• ACTIVITY
Please return every entry below exactly as written, without any of its pictures.

Dataset entries
*** Begin section ***
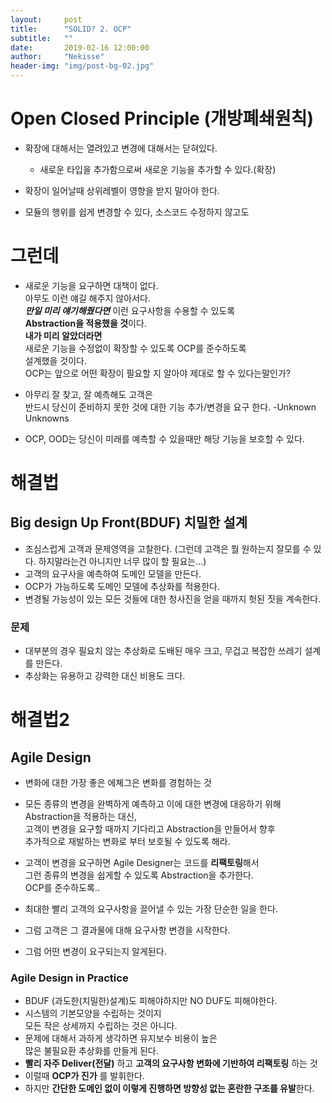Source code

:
 ```yaml
---
layout:     post
title:      "SOLID? 2. OCP"
subtitle:   ""
date:       2019-02-16 12:00:00
author:     "Nekisse"
header-img: "img/post-bg-02.jpg"
---
```

 


# Open Closed Principle (개방폐쇄원칙)

 - 확장에 대해서는 열려있고 변경에 대해서는 닫혀있다.
   - 새로운 타입을 추가함으로써 새로운 기능을 추가할 수 있다.(확장)
   
 - 확장이 일어날때 상위레벨이 영향을 받지 말아야 한다.
 - 모듈의 행위를 쉽게 변경할 수 있다, 소스코드 수정하지 않고도
 


# 그런데
- 새로운 기능을 요구하면 대책이 없다.  
아무도 이런 얘길 해주지 않아서다.  
***만일 미리 얘기해줬다면*** 이런 요구사항을 수용할 수 있도록  
**Abstraction을 적용했을 것**이다.  
**내가 미리 알았더라면**  
새로운 기능을 수정없이 확장할 수 있도록 OCP를 준수하도록  
설계했을 것이다.  
OCP는 앞으로 어떤 확장이 필요할 지 알아야 제대로 할 수 있다는말인가?

- 아무리 잘 찾고, 잘 예측해도 고객은  
반드시 당신이 준비하지 못한 것에 대한 기능 추가/변경을 요구 한다. -Unknown Unknowns

- OCP, OOD는 당신이 미래를 예측할 수 있을때만 해당 기능을 보호할 수 있다.

# 해결법
## Big design Up Front(BDUF) 치밀한 설계
- 조심스럽게 고객과 문제영역을 고찰한다. (그런데 고객은 뭘 원하는지 잘모를 수 있다.
하지말라는건 아니지만 너무 많이 할 필요는...)
- 고객의 요구사을 예측하여 도메인 모델을 만든다.
- OCP가 가능하도록 도메인 모델에 추상화를 적용한다.
- 변경될 가능성이 있는 모든 것들에 대한 청사진을 얻을 때까지 헛된 짓을 계속한다.

### 문제
- 대부분의 경우 필요치 않는 추상화로 도배된 매우 크고, 무겁고 복잡한 쓰레기 설계를 만든다.
- 추상화는 유용하고 강력한 대신 비용도 크다.

# 해결법2
## Agile Design
- 변화에 대한 가장 좋은 에쳬그은 변화를 경험하는 것
- 모든 종류의 변경을 완벽하게 예측하고 이에 대한 변경에 대응하기 위해  
Abstraction을 적용하는 대신,  
고객이 변경을 요구할 때까지 기다리고 Abstraction을 만들어서 향후  
추가적으로 재발하는 변화로 부터 보호될 수 있도록 해라.
- 고객이 변경을 요구하면 Agile Designer는 코드를 **리팩토링**해서  
그런 종류의 변경을 쉽게할 수 있도록 Abstraction을 추가한다.  
OCP를 준수하도록.. 

- 최대한 빨리 고객의 요구사항을 끌어낼 수 있는 가장 단순한 일을 한다.
- 그럼 고객은 그 결과물에 대해 요구사항 변경을 시작한다.
- 그럼 어떤 변경이 요구되는지 알게된다.

### Agile Design in Practice
- BDUF (과도한(치밀한)설계)도 피해야하지만 NO DUF도 피해야한다.
- 시스템의 기본모양을 수립하는 것이지  
모든 작은 상세까지 수립하는 것은 아니다.
- 문제에 대해서 과하게 생각하면 유지보수 비용이 높은  
많은 불필요환 추상화를 만들게 된다.
- **빨리 자주 Deliver(전달)** 하고 **고객의 요구사항 변화에 기반하여 리팩토링** 하는 것
- 이럴때 **OCP가 진가** 를 발휘한다.
- 하지만 **간단한 도메인 없이 이렇게 진행하면 방향성 없는 혼란한 구조를 유발**한다.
*** End section ***
• YOUR SOLUTION
Source code

:
 ```yaml
---
layout:     post
title:      "SOLID? 2. OCP"
subtitle:   ""
date:       2019-02-16 12:00:00
author:     "Nekisse"
header-img: "img/post-bg-02.jpg"
---
```

 


# Open Closed Principle (개방폐쇄원칙)

 - 확장에 대해서는 열려있고 변경에 대해서는 닫혀있다.
   - 새로운 타입을 추가함으로써 새로운 기능을 추가할 수 있다.(확장)
   
 - 확장이 일어날때 상위레벨이 영향을 받지 말아야 한다.
 - 모듈의 행위를 쉽게 변경할 수 있다, 소스코드 수정하지 않고도
 


# 그런데
- 새로운 기능을 요구하면 대책이 없다.  
아무도 이런 얘길 해주지 않아서다.  
***만일 미리 얘기해줬다면*** 이런 요구사항을 수용할 수 있도록  
**Abstraction을 적용했을 것**이다.  
**내가 미리 알았더라면**  
새로운 기능을 수정없이 확장할 수 있도록 OCP를 준수하도록  
설계했을 것이다.  
OCP는 앞으로 어떤 확장이 필요할 지 알아야 제대로 할 수 있다는말인가?

- 아무리 잘 찾고, 잘 예측해도 고객은  
반드시 당신이 준비하지 못한 것에 대한 기능 추가/변경을 요구 한다. -Unknown Unknowns

- OCP, OOD는 당신이 미래를 예측할 수 있을때만 해당 기능을 보호할 수 있다.

# 해결법
## Big design Up Front(BDUF) 치밀한 설계
- 조심스럽게 고객과 문제영역을 고찰한다. (그런데 고객은 뭘 원하는지 잘모를 수 있다.
하지말라는건 아니지만 너무 많이 할 필요는...)
- 고객의 요구사을 예측하여 도메인 모델을 만든다.
- OCP가 가능하도록 도메인 모델에 추상화를 적용한다.
- 변경될 가능성이 있는 모든 것들에 대한 청사진을 얻을 때까지 헛된 짓을 계속한다.

### 문제
- 대부분의 경우 필요치 않는 추상화로 도배된 매우 크고, 무겁고 복잡한 쓰레기 설계를 만든다.
- 추상화는 유용하고 강력한 대신 비용도 크다.

# 해결법2
## Agile Design
- 변화에 대한 가장 좋은 에쳬그은 변화를 경험하는 것
- 모든 종류의 변경을 완벽하게 예측하고 이에 대한 변경에 대응하기 위해  
Abstraction을 적용하는 대신,  
고객이 변경을 요구할 때까지 기다리고 Abstraction을 만들어서 향후  
추가적으로 재발하는 변화로 부터 보호될 수 있도록 해라.
- 고객이 변경을 요구하면 Agile Designer는 코드를 **리팩토링**해서  
그런 종류의 변경을 쉽게할 수 있도록 Abstraction을 추가한다.  
OCP를 준수하도록.. 

- 최대한 빨리 고객의 요구사항을 끌어낼 수 있는 가장 단순한 일을 한다.
- 그럼 고객은 그 결과물에 대해 요구사항 변경을 시작한다.
- 그럼 어떤 변경이 요구되는지 알게된다.

### Agile Design in Practice
- BDUF (과도한(치밀한)설계)도 피해야하지만 NO DUF도 피해야한다.
- 시스템의 기본모양을 수립하는 것이지  
모든 작은 상세까지 수립하는 것은 아니다.
- 문제에 대해서 과하게 생각하면 유지보수 비용이 높은  
많은 불필요환 추상화를 만들게 된다.
- **빨리 자주 Deliver(전달)** 하고 **고객의 요구사항 변화에 기반하여 리팩토링** 하는 것
- 이럴때 **OCP가 진가** 를 발휘한다.
- 하지만 **간단한 도메인 없이 이렇게 진행하면 방향성 없는 혼란한 구조를 유발**한다.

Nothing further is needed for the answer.